With his unbridled cynicism and snobbery, Lord Salisbury is also a great comic character. He denounces Gladstone's abolition of paper duties, "taxes on knowledge", because newspapers do not contain any knowledge. He won't take an umbrella to the Athenaeum since he doesn't trust the bishops not to steal it. He rejoices when Sultan Abdul Hamid awards his wife the Turkish Order of Chastity (Third Class).

Although often sounding like Lady Bracknell, Salisbury emulated Lord Burghley, his ruthless ancestor and Queen Elizabeth's chief minister. At Eton in the early 1840s, where he was mercilessly bullied (which did not stop him sending his sons there), he learned to despise the base many. At Oxford he imbibed High Tory, Tractarian bigotry, which gave him a sardonic disdain for earthly endeavours and most heavenly ones. Evangelicalism, he observed, had no appeal to "the higher class of intellects" though it was popular with "children, with women, and with half-educated men". As a young journalist and politician, he became a ferocious controversialist. Punch called him a "vinegar merchant".

Salisbury advanced partly by attacking Gladstone: the Grand Old Man (GOM) was known at Hatfield as "God's Only Mistake". Still more effective were his assaults on the Conservative chief, Disraeli. According to Salisbury, Dizzy reached the "delirium tremens stage of treachery" by trying to extend the franchise, which would simply produce parliaments full of "tradesmen trying to secrete gentility".

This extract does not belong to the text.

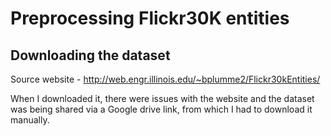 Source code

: # Preprocessing Flickr30K entities

## Downloading the dataset

Source website - http://web.engr.illinois.edu/~bplumme2/Flickr30kEntities/

When I downloaded it, there were issues with the website and the dataset was being shared via a Google drive link, from which I had to download it manually.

Salisbury was appalled by the 1867 Reform Bill, leading opposition to this "leap in the dark". By 1878, though, there was a rapprochement. Salisbury became Foreign Secretary, helping to bring back "peace with honour" (plus Cyprus) from the Congress of Berlin.

As Disraeli's successor, Salisbury held power by opposing Home Rule, thus splitting the Liberals. However, apart from coercing Ireland and expanding the empire, he achieved almost nothing - because he thought governments could and should do nothing. The point of a Tory government was "to delay changes till they became harmless". And when the cabinet was warned that a new bill would lead to endless time-wasting, Salisbury asked: "Isn't that just what we want?"

Salisbury was a paradox, the highbrow champion of idea-less Conservatism. Whatever was, he reckoned, was right. So he favoured patronage and practised nepotism, prompting the expression "Bob's your uncle". He disliked working- class education, and damned graduated income tax as "the most revolutionary of all schemes". "The people" as an authority had no existence. Socialism was legalised theft. The Lords (a "Paradise of Bores") should decide if the Commons expressed the national will.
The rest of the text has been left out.